Ia berpendapat bahwa fluoresensi mungkin penting untuk mencerahkan bagian hewan yang berwarna pucat, digunakan sebagai sinyal visual.
"Hal ini dapat meningkatkan visibilitasnya, terutama dalam cahaya redup--seperti pencerah optik fluoresen yang ditambahkan pada kertas putih dan pakaian," ujarnya.
Travouillon dan rekannya mempelajari spesimen yang diawetkan dan dibekukan dari museum dan taman satwa liar, termasuk Western Australian Museum dan Museum dan Tasmanian Museum and Art Gallery.
Para peneliti memulai dengan platipus untuk melihat apakah mereka dapat meniru fluoresensi yang sebelumnya dilaporkan dalam penelitian lain pada 2020.
Pada saat itu, bulu ketiga spesimen platipus berwarna coklat seragam di bawah cahaya, tetapi di bawah sinar UV warnanya tampak hijau atau biru kehijauan.
"Kami memotret spesimen platipus yang diawetkan dan dibekukan di bawah sinar UV, lalu mengamati cahaya fluoresen (walaupun agak redup)," ungkap Travouillon.
Advertisement
Teknik Spektroskopi Fluoresensi
Mereka kemudian menggunakan teknik disebut spektroskopi fluoresensi yang menyinari berbagai sumber cahaya pada sampel dan mencatat 'sidik jari' spesifik dari cahaya tersebut, untuk memastikan apa yang mereka lihat memang fluoresensi.
Setelah mengulangi proses ini pada mamalia lain, mereka menemukan bukti jelas adanya fluoresensi pada koala, Tasmania devil, ekidna berparuh pendek, wombat berhidung berbulu, bandicoot, greater bilbies, dan bahkan kucing.
Area fluoresensi termasuk bulu putih dan terang, duri, kumis, cakar, gigi, dan beberapa kulit tanpa bulu.
Untuk kucing domestik, bulu berwarna gelap tidak berpendar, tetapi bulu berwarna putih, dengan intensitas yang mirip dengan platipus.
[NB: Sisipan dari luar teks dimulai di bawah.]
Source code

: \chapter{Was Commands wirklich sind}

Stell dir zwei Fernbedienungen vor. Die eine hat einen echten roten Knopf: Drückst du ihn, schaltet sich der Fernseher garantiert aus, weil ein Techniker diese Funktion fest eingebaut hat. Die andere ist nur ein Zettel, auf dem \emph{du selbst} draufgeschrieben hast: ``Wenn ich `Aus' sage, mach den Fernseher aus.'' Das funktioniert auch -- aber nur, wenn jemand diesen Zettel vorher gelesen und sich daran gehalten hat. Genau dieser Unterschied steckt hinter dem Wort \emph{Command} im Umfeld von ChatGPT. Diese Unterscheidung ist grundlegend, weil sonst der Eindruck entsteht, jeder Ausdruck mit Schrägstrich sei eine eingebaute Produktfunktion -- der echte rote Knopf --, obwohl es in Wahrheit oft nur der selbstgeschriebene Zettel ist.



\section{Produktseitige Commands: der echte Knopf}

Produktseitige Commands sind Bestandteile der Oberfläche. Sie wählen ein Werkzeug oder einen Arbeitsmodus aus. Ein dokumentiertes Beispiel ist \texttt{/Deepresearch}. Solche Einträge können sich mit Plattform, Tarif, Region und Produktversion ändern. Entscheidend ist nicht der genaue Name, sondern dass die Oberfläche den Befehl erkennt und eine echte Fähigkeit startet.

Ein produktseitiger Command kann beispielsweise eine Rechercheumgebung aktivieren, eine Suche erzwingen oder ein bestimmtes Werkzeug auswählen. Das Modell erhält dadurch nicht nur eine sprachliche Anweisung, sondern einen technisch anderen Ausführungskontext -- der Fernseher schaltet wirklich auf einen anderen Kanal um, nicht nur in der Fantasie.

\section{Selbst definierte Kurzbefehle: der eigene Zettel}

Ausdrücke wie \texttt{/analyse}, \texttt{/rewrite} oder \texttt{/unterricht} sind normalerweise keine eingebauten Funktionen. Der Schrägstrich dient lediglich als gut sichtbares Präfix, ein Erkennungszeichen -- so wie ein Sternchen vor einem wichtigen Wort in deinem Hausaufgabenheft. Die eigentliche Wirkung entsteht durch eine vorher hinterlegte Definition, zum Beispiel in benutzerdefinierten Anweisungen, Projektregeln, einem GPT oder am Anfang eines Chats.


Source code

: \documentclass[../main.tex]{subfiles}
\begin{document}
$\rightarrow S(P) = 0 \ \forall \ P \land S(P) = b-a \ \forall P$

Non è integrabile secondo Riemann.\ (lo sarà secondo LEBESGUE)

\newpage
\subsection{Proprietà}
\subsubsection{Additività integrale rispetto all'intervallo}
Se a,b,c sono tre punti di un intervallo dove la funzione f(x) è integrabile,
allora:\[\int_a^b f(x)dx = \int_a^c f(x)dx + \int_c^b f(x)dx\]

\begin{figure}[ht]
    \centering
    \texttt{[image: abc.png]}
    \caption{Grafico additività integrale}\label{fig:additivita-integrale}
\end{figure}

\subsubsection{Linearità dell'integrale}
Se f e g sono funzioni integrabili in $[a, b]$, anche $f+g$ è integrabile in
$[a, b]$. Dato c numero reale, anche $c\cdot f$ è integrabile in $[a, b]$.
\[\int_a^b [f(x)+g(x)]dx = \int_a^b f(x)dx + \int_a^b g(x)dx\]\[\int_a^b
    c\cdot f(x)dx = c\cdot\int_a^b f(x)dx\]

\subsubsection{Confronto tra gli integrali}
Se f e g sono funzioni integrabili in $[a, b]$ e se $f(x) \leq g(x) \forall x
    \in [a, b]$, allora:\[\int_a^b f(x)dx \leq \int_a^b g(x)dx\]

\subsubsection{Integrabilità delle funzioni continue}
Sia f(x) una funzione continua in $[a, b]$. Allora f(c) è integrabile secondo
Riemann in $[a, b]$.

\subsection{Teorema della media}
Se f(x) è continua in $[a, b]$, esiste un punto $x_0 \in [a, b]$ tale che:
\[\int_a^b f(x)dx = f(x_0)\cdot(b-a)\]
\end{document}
Hewan Hidup Lebih Berpendar
Tim Travouillon mengakui bahwa mereka mempelajari hewan-hewan yang diawetkan yang sudah lama mati, namun hewan-hewan yang hidup atau baru mati mungkin lebih berpendar.
“Kami menyarankan penelitian lebih lanjut harus fokus pada hewan yang tidak diawetkan,” mereka menyimpulkan dalam makalah yang diterbitkan dalam jurnal Royal Society Open Science.
Hal ini tidak akan terpengaruh oleh potensi degradasi bahan fluoresen atau bahan kimia pengawet.
Spesies yang dimaksud mencakup spesies dengan pola kulit yang sangat tinggi, mungkin penting untuk sinyal visual atau kamuflase, dan spesies yang memiliki riwayat hidup sangat terspesialisasi.